The records that follow are to be transcribed in full, without their images.

--- START ---

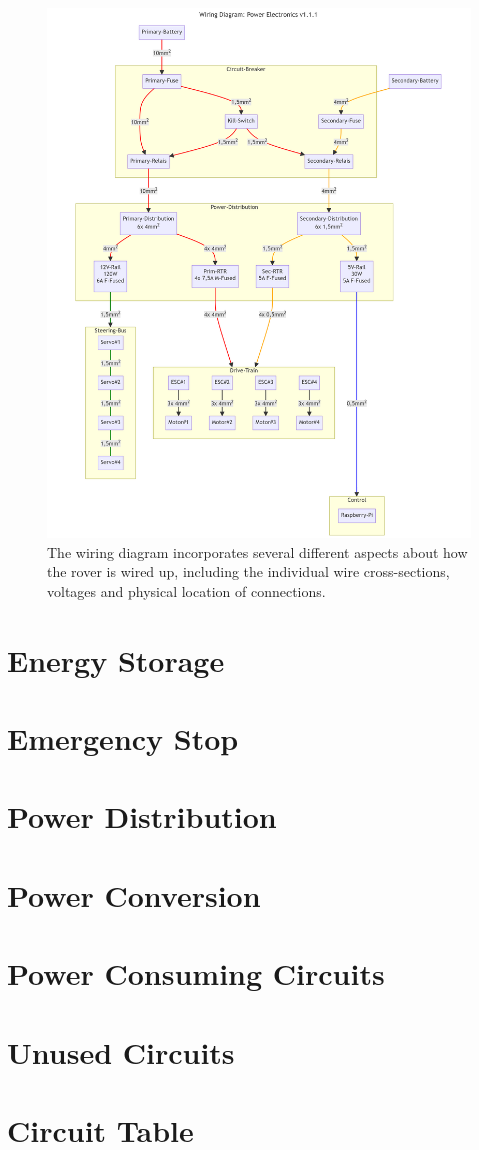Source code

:     \begin{figure}[ht!]
        \centering
        \includegraphics[width=1\textwidth]{contents/figures/wiring-diagram-p-v1.1.1.png}
        \caption{The wiring diagram incorporates several different aspects about how the rover is wired up, including the individual wire cross-sections, voltages and physical location of connections.}
        \label{wiring_power}
    \end{figure}

    \clearpage %


\section{Energy Storage}

\section{Emergency Stop}

\section{Power Distribution}

\section{Power Conversion}

\section{Power Consuming Circuits}

\section{Unused Circuits}

\section{Circuit Table}

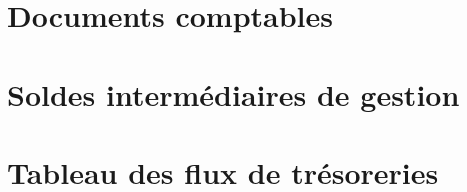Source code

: \documentclass[ebook,9pt,openany,final,french]{memoir}
\begin{document}
\pagestyle{pageStyle}

\frontmatter


\mainmatter
\setglobalstyles






\begin{appendices}

\begingroup

\titlespacing*{\chapter}{0pt}{-15pt}{0pt}

\chapter{Documents comptables}





\chapter{Soldes intermédiaires de gestion}
\label{chapter:sig}


\chapter{Tableau des flux de trésoreries}








\endgroup

\end{appendices}


\backmatter

\end{document}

--- END ---

Answer below:
Source code

:     \begin{figure}[ht!]
        \centering
        \includegraphics[width=1\textwidth]{contents/figures/wiring-diagram-p-v1.1.1.png}
        \caption{The wiring diagram incorporates several different aspects about how the rover is wired up, including the individual wire cross-sections, voltages and physical location of connections.}
        \label{wiring_power}
    \end{figure}

    \clearpage %


\section{Energy Storage}

\section{Emergency Stop}

\section{Power Distribution}

\section{Power Conversion}

\section{Power Consuming Circuits}

\section{Unused Circuits}

\section{Circuit Table}

Source code

: \documentclass[ebook,9pt,openany,final,french]{memoir}
\begin{document}
\pagestyle{pageStyle}

\frontmatter


\mainmatter
\setglobalstyles






\begin{appendices}

\begingroup

\titlespacing*{\chapter}{0pt}{-15pt}{0pt}

\chapter{Documents comptables}





\chapter{Soldes intermédiaires de gestion}
\label{chapter:sig}


\chapter{Tableau des flux de trésoreries}








\endgroup

\end{appendices}


\backmatter

\end{document}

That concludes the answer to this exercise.